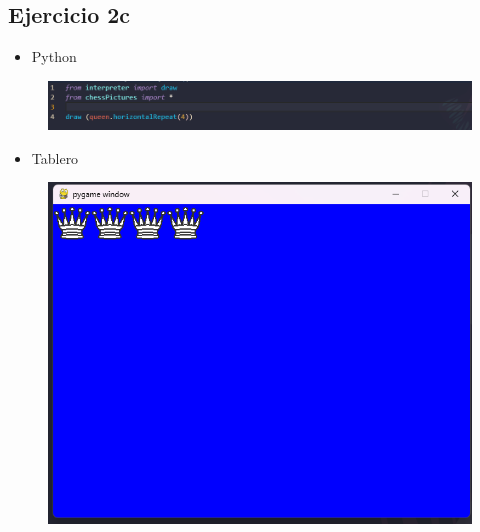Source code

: \documentclass{article}
\begin{document}
	\subsection{Ejercicio 2c}
	\begin{itemize}
		\item Python
	\end{itemize}
	\begin{figure}[H]
		\centering
		\includegraphics[width=1.0\textwidth, keepaspectratio]{img/ejercicio2c}
	\end{figure}
	\begin{itemize}
		\item Tablero
	\end{itemize}
	\begin{figure}[H]
		\centering
		\includegraphics[width=1.0\textwidth, keepaspectratio]{img/ejercicio2cc}
	\end{figure}
	
\end{document}

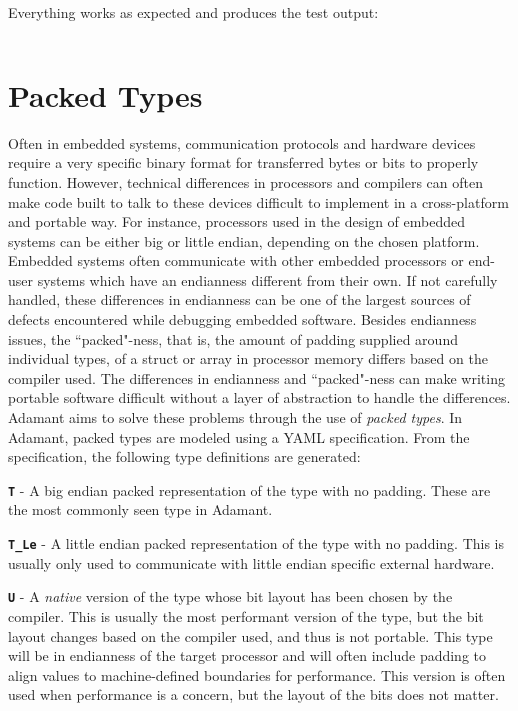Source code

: Everything works as expected and produces the test output:

\vspace{5mm} %
\inputminted{text}{ ../example_architecture/oo_package/test/output.txt}
\vspace{5mm} %

\newpage
\section{Packed Types} \label{Packed Types}

Often in embedded systems, communication protocols and hardware devices require a very specific binary format for transferred bytes or bits to properly function. However, technical differences in processors and compilers can often make code built to talk to these devices difficult to implement in a cross-platform and portable way. For instance, processors used in the design of embedded systems can be either big or little endian, depending on the chosen platform. Embedded systems often communicate with other embedded processors or end-user systems which have an endianness different from their own. If not carefully handled, these differences in endianness can be one of the largest sources of defects encountered while debugging embedded software. Besides endianness issues, the ``packed"-ness, that is, the amount of padding supplied around individual types, of a struct or array in processor memory differs based on the compiler used. The differences in endianness and ``packed"-ness can make writing portable software difficult without a layer of abstraction to handle the differences. \\

Adamant aims to solve these problems through the use of \textit{packed types}.  In Adamant, packed types are modeled using a YAML specification. From the specification, the following type definitions are generated:

\vspace{5mm} %
\begin{spaceditemize}
  \item \textbf{\texttt{T}} - A big endian packed representation of the type with no padding. These are the most commonly seen type in Adamant.
  \item \textbf{\texttt{T\_Le}} - A little endian packed representation of the type with no padding. This is usually only used to communicate with little endian specific external hardware.
  \item \textbf{\texttt{U}} - A \textit{native} version of the type whose bit layout has been chosen by the compiler. This is usually the most performant version of the type, but the bit layout changes based on the compiler used, and thus is not portable. This type will be in endianness of the target processor and will often include padding to align values to machine-defined boundaries for performance. This version is often used when performance is a concern, but the layout of the bits does not matter.
\end{spaceditemize}
\vspace{5mm} %

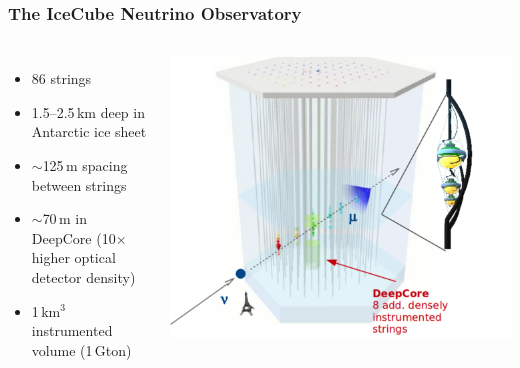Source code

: \documentclass[xcolor=dvipsnames]{beamer}
\begin{document}
\begin{frame}
\begin{columns}[c]
\end{columns}

\end{frame}


\begin{frame}
\frametitle{The IceCube Neutrino Observatory}

\begin{columns}[c]
\begin{itemize}
\item 86 strings
\item 1.5--2.5\,km deep in Antarctic ice sheet
\item $\sim$125\,m spacing between strings
\item $\sim$70\,m in DeepCore (10$\times$ higher optical detector density)
\item 1\,km$^3$ instrumented volume (1\,Gton)
\end{itemize}
\includegraphics[width=\columnwidth]{icecube}
\end{columns}
\end{frame}
\end{document}
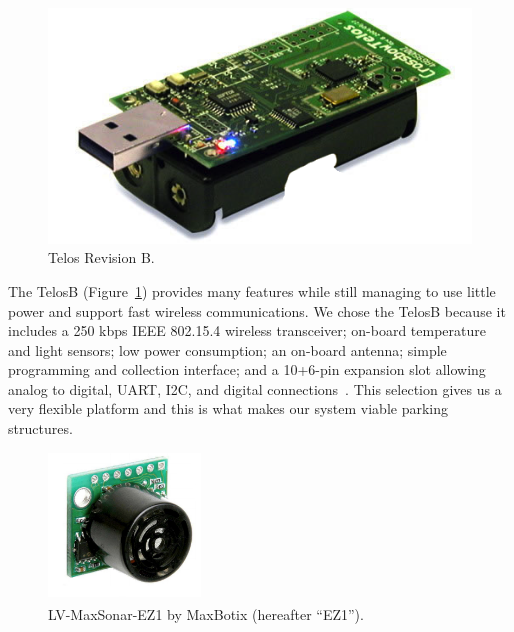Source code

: \documentclass{acm_proc}
\begin{document}
\begin{figure}
    \begin{center}
		\includegraphics[width=\columnwidth]{figures/telosb}
	\end{center}
	\caption{Telos Revision B.}
	\label{fig:telosb}
\end{figure}

The TelosB (Figure~\ref{fig:telosb}) provides many features while still
managing to use little power and support fast wireless communications.
We chose the TelosB because it includes a 250 kbps IEEE 802.15.4 wireless
transceiver; on-board temperature and light sensors; low power consumption;
an on-board antenna; simple programming and collection interface; and a
10+6-pin expansion slot allowing analog to digital, UART, I2C, and digital
connections~\cite{moteiv:telosb}.
This selection gives us a very flexible platform and this is what makes our
system viable parking structures.

\begin{figure}
    \begin{center}
		\includegraphics[height=1.5in]{figures/range_finder}
	\end{center}
	\caption{LV-MaxSonar\textsuperscript{\textregistered}-EZ1\textsuperscript{\texttrademark}
	by MaxBotix\textsuperscript{\textregistered} (hereafter ``EZ1'').}
	\label{fig:range_finder}
\end{figure}
\end{document}
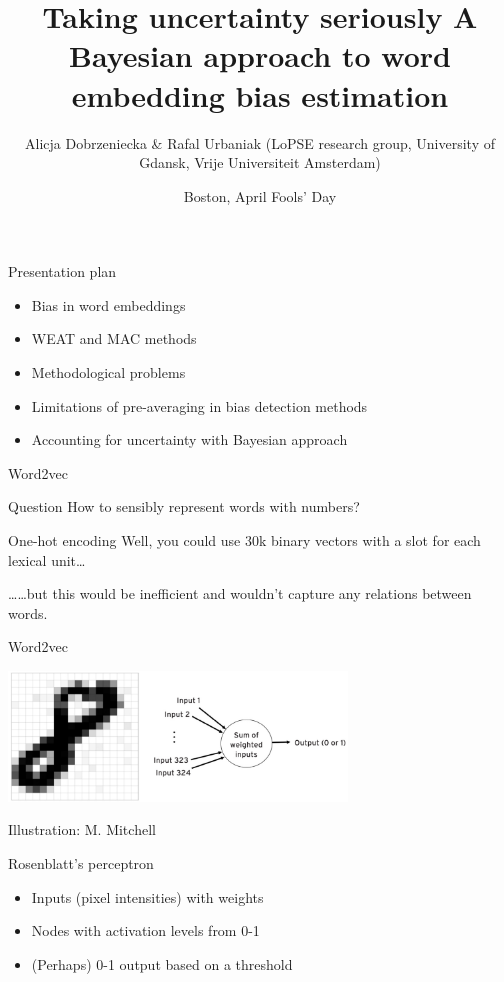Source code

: \documentclass[
  10pt,
  ignorenonframetext,
  x11names, dvipsnames, bibspacing,natbib, table]{beamer}
\title{\Large Taking uncertainty seriously \newline \normalsize A
Bayesian approach to word embedding bias estimation}
\author{Alicja Dobrzeniecka \& Rafal Urbaniak
\footnotesize \newline (LoPSE research group, University of Gdansk,
Vrije Universiteit Amsterdam)}
\date{Boston, April Fools' Day}
\providecommand{\tightlist}{%
  \setlength{\itemsep}{0pt}\setlength{\parskip}{0pt}}
\begin{document}
\frame{\titlepage}

\begin{frame}{Presentation plan}
\protect\hypertarget{presentation-plan}{}
\begin{itemize}
\tightlist
\item
  Bias in word embeddings
\item
  WEAT and MAC methods
\item
  Methodological problems
\item
  Limitations of pre-averaging in bias detection methods
\item
  Accounting for uncertainty with Bayesian approach
\end{itemize}
\end{frame}

\begin{frame}{Word2vec}
\protect\hypertarget{word2vec}{}
\begin{block}{Question}
\protect\hypertarget{question}{}
How to sensibly represent words with numbers?

\pause
\end{block}

\begin{block}{One-hot encoding}
\protect\hypertarget{one-hot-encoding}{}
Well, you could use 30k binary vectors with a slot for each lexical
unit\dots

\pause

\dots \dots but this would be inefficient and wouldn't capture any
relations between words.
\end{block}
\end{frame}

\begin{frame}{Word2vec}
\protect\hypertarget{word2vec-1}{}
\begin{center}
 \includegraphics[width = 9cm]{images/perceptron1.png}
\end{center}

\vspace{-3mm}

\tiny \hfill \color{gray}Illustration: M. Mitchell \color{black}

\footnotesize

\begin{block}{Rosenblatt's perceptron}
\begin{itemize}
\item Inputs (pixel intensities) with weights
\item Nodes with activation levels from 0-1
\item (Perhaps) 0-1 output based on a threshold
\end{itemize}
\end{block}
\end{frame}
\end{document}
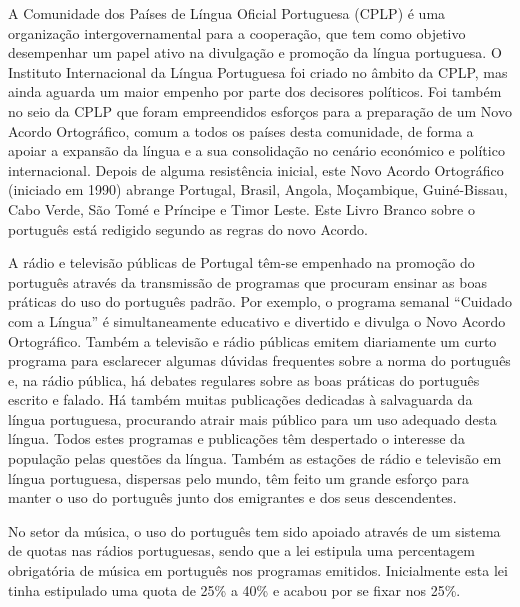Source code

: \begin{multicols}{2}

A Comunidade dos Países de Língua Oficial Portuguesa (CPLP) é uma organização intergovernamental para a cooperação, que tem como objetivo desempenhar um papel ativo na divulgação e promoção da língua portuguesa. O Instituto Internacional da Língua Portuguesa foi criado no âmbito da CPLP, mas ainda aguarda um maior empenho por parte dos decisores políticos. Foi também no seio da CPLP que foram empreendidos esforços para a preparação de um Novo Acordo Ortográfico\cite{pinto}, comum a todos os países desta comunidade, de forma a apoiar a expansão da língua e a sua consolidação no cenário económico e político internacional. Depois de alguma resistência inicial, este Novo Acordo Ortográfico (iniciado em 1990) abrange Portugal, Brasil, Angola, Moçambique, Guiné-Bissau, Cabo Verde, São Tomé e Príncipe e Timor Leste. Este Livro Branco sobre o português está redigido segundo as regras do novo Acordo.

A rádio e televisão públicas de Portugal têm-se empenhado na promoção do português através da transmissão de programas que procuram ensinar as boas práticas do uso do português padrão. Por exemplo, o programa semanal “Cuidado com a Língua” é simultaneamente educativo e divertido e divulga o Novo Acordo Ortográfico. Também a televisão e rádio públicas emitem diariamente um curto programa para esclarecer algumas dúvidas frequentes sobre a norma do português e, na rádio pública, há debates regulares sobre as boas práticas do português escrito e falado. Há também muitas pu\-bli\-ca\-ções dedicadas à salvaguarda da língua portuguesa, procurando atrair mais público para um uso adequado desta língua. Todos estes programas e publicações têm despertado o interesse da população pelas questões da língua. Também as estações de rádio e televisão em língua portuguesa, dispersas pelo mundo, têm feito um grande esforço para manter o uso do português junto dos emigrantes e dos seus descendentes.


No setor da música, o uso do português tem sido apoiado através de um sistema de quotas nas rádios portuguesas, sendo que a lei estipula uma per\-cen\-ta\-gem obrigatória de música em português nos programas emitidos. Inicialmente esta lei tinha estipulado uma quota de 25\% a 40\% e acabou por se fixar nos 25\%. 


\end{multicols}
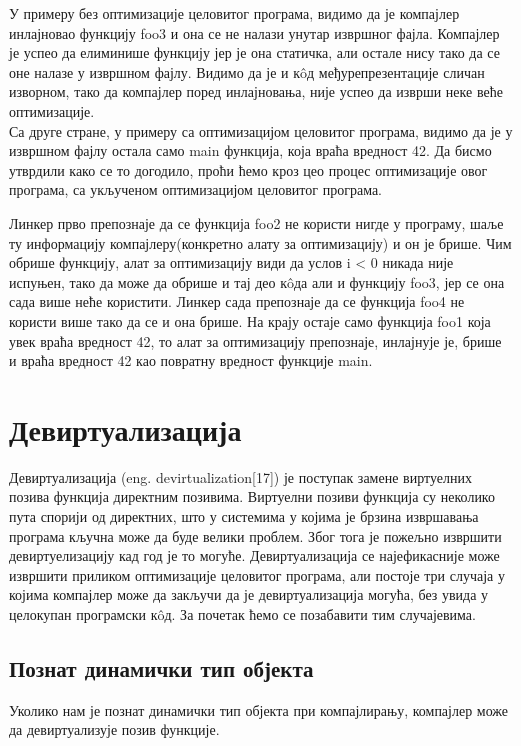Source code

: \documentclass[12pt,oneside]{memoir}
\begin{document}
У примеру без оптимизације целовитог програма, видимо да је компајлер инлајновао
функцију foo3 и она се не налази унутар извршног фајла.
Компајлер је успео да елиминише функцију јер је она статичка, али остале нису
тако да се оне налазе у извршном фајлу.
Видимо да је и к\^{o}д међурепрезентације сличан изворном, тако да компајлер поред
инлајновања, није успео да изврши неке веће оптимизације.
\\
Са друге стране, у примеру са оптимизацијом целовитог програма, видимо да је у
извршном фајлу остала само main функција, која враћа вредност 42.
Да бисмо утврдили како се то догодило, проћи ћемо кроз цео процес оптимизације овог 
програма, са укљученом оптимизацијом целовитог програма.
\par
Линкер прво препознаје да се функција foo2 не користи нигде у програму, шаље ту
информацију компајлеру(конкретно алату за оптимизацију) и он је брише.
Чим обрише функцију, алат за оптимизацију види да услов i < 0 никада није испуњен,
тако да може да обрише и тај део к\^{o}да али и функцију foo3, јер се она сада
више неће користити.
Линкер сада препознаје да се функција foo4 не користи више тако да се и она брише.
На крају остаје само функција foo1 која увек враћа вредност 42, то алат за оптимизацију
препознаје, инлајнује је, брише и враћа вредност 42 као повратну вредност функције
main.

\section{Девиртуализација}
 Девиртуализација (eng. devirtualization[17]) је поступак замене виртуелних позива
 функција директним позивима.
 Виртуелни позиви функција су неколико пута спорији од директних, што у системима
 у којима је брзина извршавања програма кључна може да буде велики проблем.
 Због тога је пожељно извршити девиртуелизацију кад год је то могуће.
 Девиртуализација се најефикасније може извршити приликом оптимизације целовитог
 програма, али постоје три случаја у којима компајлер може да закључи  да је 
 девиртуализација могућа, без увида у целокупан програмски к\^{o}д.
 За почетак ћемо се позабавити тим случајевима.
 
 \subsection{Познат динамички тип објекта}
 Уколико нам је познат динамички тип објекта при компајлирању, компајлер може 
 да девиртуализује позив функције.
 
\end{document}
+ + + +
(TASK TO COMPLETE):
Wherever the word "целовитог" turns up in the material, copy the whole line.

(RESPONSE TO THIS EXERCISE):
У примеру без оптимизације целовитог програма, видимо да је компајлер инлајновао
Са друге стране, у примеру са оптимизацијом целовитог програма, видимо да је у
програма, са укљученом оптимизацијом целовитог програма.
 Девиртуализација се најефикасније може извршити приликом оптимизације целовитог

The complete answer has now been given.